▶ PROBLEM TO WORK ON
This exercise asks for a copy of each line in the records below with the word "alloc" in it.
*** RECORDS FOR THE TASK ***
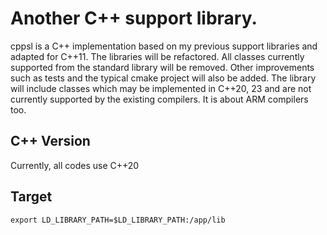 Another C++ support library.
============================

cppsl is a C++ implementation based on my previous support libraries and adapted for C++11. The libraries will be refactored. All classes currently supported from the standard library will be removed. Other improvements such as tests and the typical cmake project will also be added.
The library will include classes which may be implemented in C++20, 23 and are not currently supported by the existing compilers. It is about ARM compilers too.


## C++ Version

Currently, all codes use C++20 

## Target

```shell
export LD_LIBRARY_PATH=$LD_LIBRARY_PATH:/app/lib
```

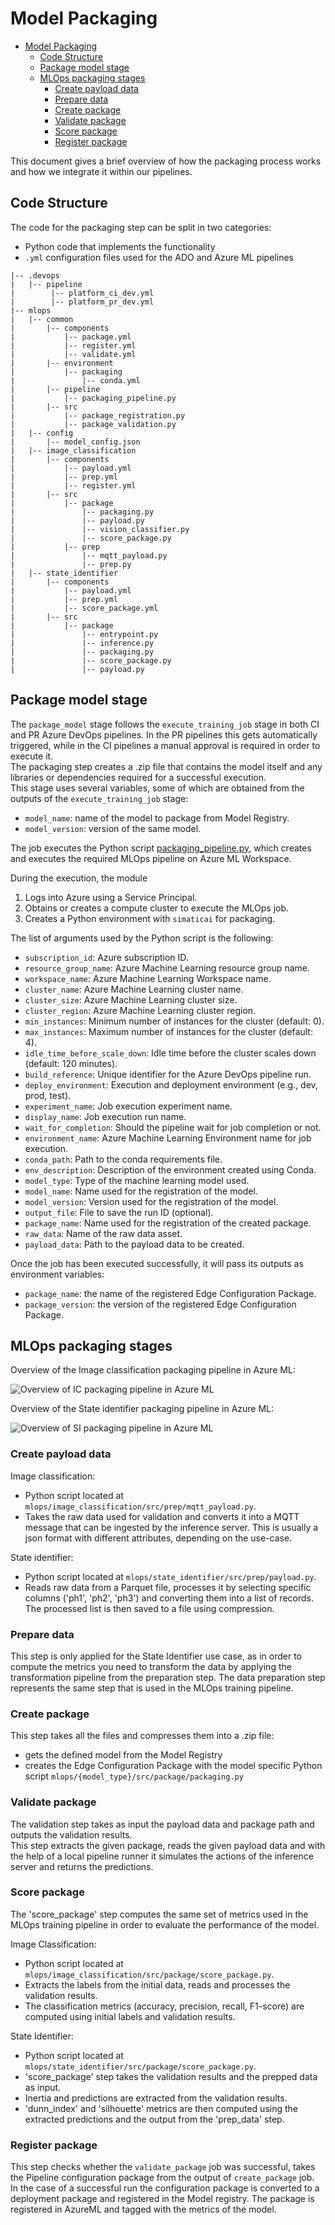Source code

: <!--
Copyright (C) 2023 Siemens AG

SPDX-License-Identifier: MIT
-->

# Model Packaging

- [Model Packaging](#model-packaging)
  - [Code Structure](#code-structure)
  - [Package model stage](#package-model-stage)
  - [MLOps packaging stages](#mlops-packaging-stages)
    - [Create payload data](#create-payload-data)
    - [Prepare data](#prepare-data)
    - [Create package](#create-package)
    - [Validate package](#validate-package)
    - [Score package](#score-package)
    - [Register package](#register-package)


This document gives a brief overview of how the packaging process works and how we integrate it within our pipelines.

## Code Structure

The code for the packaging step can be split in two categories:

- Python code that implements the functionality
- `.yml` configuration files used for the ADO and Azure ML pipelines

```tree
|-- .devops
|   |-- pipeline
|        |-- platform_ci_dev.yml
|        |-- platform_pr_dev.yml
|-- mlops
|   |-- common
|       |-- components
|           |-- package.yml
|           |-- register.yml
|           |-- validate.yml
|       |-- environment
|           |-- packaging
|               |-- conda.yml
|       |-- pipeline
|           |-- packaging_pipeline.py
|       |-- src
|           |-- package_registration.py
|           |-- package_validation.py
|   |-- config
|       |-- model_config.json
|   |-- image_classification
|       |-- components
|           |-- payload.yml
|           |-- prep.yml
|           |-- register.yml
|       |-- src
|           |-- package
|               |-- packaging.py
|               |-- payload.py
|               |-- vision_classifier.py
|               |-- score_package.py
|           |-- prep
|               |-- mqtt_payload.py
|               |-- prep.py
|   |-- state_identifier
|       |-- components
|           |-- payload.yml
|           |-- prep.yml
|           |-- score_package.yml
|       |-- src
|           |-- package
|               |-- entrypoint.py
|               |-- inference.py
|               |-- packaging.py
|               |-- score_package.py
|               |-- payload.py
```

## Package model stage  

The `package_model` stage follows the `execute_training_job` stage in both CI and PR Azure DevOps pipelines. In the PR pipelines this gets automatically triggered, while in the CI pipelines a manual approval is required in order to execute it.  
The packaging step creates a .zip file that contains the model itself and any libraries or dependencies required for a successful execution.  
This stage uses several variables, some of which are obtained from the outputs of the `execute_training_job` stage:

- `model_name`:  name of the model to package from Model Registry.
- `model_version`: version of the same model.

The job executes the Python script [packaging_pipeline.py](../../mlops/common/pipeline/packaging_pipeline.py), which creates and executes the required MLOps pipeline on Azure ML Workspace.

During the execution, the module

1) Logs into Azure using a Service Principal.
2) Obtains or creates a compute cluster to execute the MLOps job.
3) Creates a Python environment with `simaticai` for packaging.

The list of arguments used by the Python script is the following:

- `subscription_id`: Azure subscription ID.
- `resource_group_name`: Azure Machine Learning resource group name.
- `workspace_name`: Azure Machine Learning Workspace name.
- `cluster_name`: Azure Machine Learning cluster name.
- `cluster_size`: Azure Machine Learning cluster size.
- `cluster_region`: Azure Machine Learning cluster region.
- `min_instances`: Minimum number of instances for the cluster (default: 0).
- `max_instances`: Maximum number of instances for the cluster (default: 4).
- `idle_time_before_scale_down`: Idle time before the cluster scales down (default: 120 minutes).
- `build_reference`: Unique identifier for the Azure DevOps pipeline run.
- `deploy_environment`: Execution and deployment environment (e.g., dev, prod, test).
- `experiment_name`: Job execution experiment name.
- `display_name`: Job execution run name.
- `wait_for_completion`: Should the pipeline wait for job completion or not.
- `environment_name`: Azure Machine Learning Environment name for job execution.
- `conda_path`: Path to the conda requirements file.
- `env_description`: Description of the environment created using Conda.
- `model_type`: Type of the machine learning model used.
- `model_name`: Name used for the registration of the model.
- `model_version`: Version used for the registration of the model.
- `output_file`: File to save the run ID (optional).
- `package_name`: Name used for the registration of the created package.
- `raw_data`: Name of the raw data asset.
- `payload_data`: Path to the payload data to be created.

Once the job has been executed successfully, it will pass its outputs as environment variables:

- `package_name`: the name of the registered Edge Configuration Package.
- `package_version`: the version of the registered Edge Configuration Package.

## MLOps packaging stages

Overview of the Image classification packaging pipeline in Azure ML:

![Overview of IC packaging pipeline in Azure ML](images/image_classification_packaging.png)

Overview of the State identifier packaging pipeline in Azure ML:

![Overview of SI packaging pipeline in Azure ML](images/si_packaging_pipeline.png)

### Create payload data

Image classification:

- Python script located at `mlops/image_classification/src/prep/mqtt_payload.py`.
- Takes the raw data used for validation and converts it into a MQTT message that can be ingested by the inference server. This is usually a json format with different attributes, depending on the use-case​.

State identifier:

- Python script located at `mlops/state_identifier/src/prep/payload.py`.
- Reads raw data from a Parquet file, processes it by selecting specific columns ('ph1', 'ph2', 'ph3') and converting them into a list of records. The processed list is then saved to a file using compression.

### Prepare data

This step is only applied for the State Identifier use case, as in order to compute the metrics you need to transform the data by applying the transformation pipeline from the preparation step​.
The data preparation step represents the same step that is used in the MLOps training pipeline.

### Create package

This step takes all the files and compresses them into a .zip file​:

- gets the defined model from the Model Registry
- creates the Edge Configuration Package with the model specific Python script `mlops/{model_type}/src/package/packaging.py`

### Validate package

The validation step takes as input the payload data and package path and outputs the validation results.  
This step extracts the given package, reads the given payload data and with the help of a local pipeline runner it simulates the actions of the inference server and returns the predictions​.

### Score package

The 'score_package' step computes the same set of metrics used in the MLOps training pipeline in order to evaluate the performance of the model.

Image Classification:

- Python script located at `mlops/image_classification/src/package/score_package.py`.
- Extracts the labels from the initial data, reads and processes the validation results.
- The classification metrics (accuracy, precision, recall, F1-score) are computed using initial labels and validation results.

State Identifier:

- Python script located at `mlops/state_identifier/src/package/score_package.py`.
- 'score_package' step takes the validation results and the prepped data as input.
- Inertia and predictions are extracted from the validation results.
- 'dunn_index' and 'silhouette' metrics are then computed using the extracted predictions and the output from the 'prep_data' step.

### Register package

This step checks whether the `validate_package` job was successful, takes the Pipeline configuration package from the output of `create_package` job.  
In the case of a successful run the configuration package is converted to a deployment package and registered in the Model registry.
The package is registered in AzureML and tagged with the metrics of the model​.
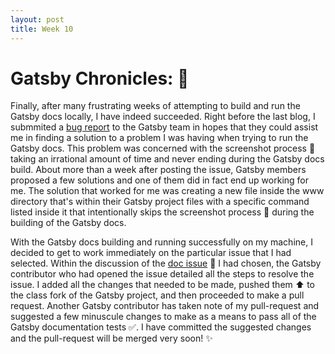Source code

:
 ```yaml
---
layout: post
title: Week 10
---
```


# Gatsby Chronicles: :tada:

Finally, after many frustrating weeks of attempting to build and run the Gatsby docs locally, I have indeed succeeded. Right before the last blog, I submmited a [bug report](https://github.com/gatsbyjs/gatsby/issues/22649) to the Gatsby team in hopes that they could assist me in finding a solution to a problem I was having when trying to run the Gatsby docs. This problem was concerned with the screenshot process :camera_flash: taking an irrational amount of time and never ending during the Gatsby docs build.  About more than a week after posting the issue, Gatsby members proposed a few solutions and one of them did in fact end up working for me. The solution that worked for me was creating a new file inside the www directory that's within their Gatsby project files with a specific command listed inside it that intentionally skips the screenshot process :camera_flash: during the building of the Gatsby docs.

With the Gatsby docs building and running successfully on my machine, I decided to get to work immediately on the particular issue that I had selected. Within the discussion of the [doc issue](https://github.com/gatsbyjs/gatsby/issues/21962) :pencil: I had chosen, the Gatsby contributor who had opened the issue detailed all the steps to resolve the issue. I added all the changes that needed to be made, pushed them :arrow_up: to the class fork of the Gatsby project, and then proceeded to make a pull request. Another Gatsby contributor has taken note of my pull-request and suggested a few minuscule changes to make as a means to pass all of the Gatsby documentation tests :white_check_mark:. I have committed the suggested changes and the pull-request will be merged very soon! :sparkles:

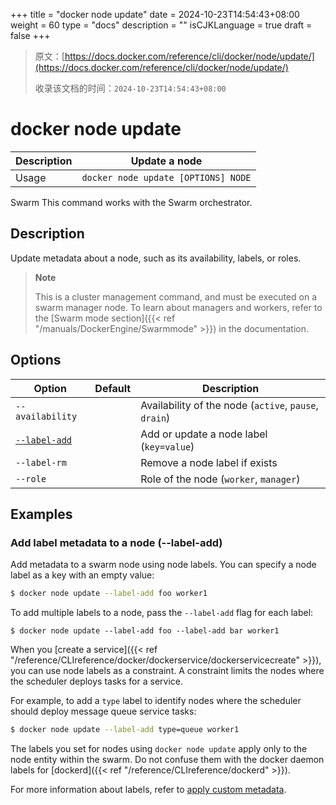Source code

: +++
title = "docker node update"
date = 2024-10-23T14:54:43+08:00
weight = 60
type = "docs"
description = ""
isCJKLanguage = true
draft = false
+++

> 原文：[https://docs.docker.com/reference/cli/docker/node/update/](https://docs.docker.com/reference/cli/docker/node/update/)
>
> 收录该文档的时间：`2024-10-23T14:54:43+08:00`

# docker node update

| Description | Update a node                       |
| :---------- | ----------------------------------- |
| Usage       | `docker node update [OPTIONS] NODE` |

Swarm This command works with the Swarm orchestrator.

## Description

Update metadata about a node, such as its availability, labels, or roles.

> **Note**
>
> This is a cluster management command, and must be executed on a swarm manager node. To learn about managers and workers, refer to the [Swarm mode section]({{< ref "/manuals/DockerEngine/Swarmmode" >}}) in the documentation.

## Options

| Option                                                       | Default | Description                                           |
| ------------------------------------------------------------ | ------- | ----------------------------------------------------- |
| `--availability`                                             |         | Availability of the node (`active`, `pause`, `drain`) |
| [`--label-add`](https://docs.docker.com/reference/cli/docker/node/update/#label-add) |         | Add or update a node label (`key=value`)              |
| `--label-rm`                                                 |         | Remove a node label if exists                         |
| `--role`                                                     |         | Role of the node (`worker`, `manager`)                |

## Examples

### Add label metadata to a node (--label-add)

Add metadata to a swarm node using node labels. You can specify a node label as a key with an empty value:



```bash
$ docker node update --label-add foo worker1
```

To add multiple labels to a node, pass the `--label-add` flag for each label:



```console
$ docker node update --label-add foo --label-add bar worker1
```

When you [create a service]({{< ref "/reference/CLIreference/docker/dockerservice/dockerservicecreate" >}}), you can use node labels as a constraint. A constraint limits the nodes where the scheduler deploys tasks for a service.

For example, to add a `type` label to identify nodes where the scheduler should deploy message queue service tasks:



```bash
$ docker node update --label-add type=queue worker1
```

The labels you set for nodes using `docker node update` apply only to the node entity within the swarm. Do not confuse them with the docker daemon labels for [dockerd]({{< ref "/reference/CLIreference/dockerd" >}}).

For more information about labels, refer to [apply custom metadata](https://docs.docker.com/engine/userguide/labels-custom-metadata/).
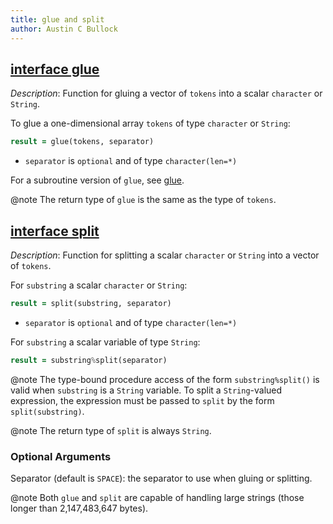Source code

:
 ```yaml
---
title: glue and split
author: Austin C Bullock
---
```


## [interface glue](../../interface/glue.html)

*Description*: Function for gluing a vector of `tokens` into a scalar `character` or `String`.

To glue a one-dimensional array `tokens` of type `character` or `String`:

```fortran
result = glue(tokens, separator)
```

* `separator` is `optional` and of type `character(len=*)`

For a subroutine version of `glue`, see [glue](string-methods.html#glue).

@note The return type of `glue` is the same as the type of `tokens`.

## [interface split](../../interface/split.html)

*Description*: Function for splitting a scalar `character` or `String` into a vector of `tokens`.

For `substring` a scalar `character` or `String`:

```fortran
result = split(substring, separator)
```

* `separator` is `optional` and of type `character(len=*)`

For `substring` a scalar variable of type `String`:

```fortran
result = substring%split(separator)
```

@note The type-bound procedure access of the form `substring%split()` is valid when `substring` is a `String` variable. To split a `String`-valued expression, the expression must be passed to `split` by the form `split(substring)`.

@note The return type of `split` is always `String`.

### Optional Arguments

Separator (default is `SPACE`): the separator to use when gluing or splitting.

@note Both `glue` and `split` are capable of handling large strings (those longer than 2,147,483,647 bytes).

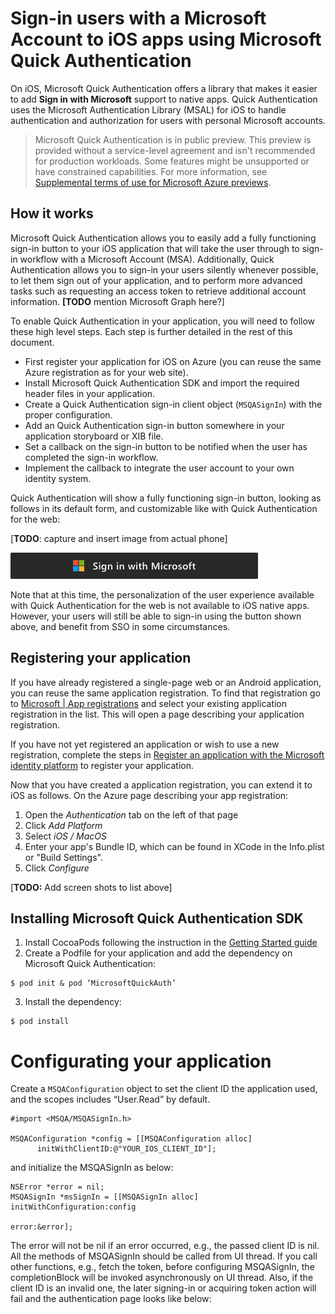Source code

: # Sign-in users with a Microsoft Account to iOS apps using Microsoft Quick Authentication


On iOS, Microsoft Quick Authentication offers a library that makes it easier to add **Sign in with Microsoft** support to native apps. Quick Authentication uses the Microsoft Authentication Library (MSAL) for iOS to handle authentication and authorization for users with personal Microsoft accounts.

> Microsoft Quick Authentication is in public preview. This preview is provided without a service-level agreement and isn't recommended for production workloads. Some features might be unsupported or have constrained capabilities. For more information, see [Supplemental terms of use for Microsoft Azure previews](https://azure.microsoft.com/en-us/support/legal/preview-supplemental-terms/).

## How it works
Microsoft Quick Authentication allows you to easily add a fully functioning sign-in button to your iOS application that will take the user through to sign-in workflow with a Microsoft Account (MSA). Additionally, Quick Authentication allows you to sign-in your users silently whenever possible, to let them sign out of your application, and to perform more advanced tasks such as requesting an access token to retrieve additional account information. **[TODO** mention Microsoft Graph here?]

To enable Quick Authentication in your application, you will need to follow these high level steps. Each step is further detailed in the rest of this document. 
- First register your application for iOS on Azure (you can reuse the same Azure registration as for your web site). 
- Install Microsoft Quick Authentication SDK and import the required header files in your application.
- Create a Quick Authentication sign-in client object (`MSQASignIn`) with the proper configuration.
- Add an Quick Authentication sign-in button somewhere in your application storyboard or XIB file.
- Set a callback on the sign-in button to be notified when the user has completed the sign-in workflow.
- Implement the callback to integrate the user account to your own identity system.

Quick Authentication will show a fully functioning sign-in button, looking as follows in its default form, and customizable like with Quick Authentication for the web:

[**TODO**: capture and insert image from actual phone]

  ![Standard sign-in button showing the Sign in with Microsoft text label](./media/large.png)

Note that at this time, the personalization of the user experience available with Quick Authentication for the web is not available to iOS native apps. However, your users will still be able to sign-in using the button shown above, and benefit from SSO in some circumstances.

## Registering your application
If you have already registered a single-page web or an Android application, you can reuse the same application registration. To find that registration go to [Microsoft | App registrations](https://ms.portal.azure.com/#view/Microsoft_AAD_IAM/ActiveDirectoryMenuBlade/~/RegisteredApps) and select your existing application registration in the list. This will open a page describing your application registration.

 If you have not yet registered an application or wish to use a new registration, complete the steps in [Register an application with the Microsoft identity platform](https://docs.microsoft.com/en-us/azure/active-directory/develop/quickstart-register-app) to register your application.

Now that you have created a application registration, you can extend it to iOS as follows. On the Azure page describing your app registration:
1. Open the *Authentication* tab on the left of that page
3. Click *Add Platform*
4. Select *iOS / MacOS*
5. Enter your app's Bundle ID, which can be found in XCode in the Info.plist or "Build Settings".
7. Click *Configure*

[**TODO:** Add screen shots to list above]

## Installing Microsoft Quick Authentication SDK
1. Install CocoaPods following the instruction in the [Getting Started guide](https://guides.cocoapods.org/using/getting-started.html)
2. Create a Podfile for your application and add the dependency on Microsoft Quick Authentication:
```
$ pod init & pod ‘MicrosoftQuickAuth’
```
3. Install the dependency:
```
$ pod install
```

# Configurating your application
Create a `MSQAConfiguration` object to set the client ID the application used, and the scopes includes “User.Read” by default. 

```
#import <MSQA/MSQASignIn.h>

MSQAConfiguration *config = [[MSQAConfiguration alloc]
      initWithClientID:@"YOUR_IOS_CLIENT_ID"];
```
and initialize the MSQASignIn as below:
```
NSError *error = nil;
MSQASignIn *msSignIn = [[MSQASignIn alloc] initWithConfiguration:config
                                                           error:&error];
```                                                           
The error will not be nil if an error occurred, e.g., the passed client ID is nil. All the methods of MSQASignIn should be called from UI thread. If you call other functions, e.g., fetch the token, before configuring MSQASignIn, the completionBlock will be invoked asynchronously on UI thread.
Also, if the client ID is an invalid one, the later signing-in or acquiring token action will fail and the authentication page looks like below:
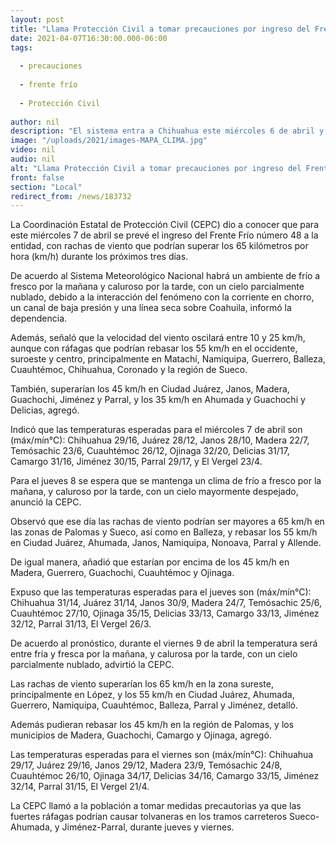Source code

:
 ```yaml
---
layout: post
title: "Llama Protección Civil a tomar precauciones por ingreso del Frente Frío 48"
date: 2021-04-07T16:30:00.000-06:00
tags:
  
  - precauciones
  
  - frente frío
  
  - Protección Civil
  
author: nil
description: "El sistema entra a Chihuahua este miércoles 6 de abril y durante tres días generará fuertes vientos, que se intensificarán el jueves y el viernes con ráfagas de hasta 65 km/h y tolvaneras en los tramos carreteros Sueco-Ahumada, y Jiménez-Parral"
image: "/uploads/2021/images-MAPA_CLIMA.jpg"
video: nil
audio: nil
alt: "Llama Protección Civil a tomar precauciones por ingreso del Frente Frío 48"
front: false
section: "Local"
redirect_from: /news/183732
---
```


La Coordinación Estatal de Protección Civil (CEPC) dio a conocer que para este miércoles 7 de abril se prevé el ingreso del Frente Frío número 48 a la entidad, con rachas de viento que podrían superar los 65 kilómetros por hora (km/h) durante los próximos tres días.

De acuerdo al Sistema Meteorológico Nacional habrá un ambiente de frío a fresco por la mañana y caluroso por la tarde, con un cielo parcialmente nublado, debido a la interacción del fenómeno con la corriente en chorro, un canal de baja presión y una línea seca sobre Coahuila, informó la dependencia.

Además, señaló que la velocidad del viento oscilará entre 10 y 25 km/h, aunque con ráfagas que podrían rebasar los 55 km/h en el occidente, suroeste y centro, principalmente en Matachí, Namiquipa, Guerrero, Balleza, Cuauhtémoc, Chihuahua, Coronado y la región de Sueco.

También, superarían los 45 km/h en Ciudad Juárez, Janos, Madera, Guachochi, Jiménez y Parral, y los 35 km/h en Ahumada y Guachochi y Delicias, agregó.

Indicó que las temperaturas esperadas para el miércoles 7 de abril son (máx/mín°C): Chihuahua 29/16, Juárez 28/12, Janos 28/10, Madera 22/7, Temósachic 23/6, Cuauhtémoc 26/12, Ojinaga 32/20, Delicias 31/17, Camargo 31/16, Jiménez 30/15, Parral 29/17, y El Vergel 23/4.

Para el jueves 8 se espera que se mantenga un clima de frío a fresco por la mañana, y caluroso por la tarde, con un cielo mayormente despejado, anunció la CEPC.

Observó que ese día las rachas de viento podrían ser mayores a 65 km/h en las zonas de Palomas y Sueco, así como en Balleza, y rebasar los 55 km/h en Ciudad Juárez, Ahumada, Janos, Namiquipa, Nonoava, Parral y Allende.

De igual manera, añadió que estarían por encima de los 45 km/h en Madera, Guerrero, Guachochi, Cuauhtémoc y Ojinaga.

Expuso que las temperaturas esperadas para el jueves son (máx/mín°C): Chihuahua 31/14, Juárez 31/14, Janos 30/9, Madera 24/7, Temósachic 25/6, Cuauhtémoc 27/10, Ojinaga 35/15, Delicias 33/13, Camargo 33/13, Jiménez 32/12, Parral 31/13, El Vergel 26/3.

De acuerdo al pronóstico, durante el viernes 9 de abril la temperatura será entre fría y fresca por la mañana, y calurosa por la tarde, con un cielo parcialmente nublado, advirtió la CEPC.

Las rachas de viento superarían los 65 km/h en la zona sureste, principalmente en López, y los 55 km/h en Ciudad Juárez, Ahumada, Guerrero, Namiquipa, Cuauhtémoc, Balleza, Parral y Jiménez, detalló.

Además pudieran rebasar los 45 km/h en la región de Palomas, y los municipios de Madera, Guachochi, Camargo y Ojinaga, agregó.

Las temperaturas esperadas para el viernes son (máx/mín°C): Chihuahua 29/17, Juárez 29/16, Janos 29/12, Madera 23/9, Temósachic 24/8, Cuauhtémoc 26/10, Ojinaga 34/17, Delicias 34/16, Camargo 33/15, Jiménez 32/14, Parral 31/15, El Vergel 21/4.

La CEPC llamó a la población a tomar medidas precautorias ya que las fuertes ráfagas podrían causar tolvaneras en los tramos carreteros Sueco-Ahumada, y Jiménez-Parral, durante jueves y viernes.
*** End of RECORDS FOR THE TASK ***
▶ YOUR SOLUTION
MSQAConfiguration *config = [[MSQAConfiguration alloc]
MSQASignIn *msSignIn = [[MSQASignIn alloc] initWithConfiguration:config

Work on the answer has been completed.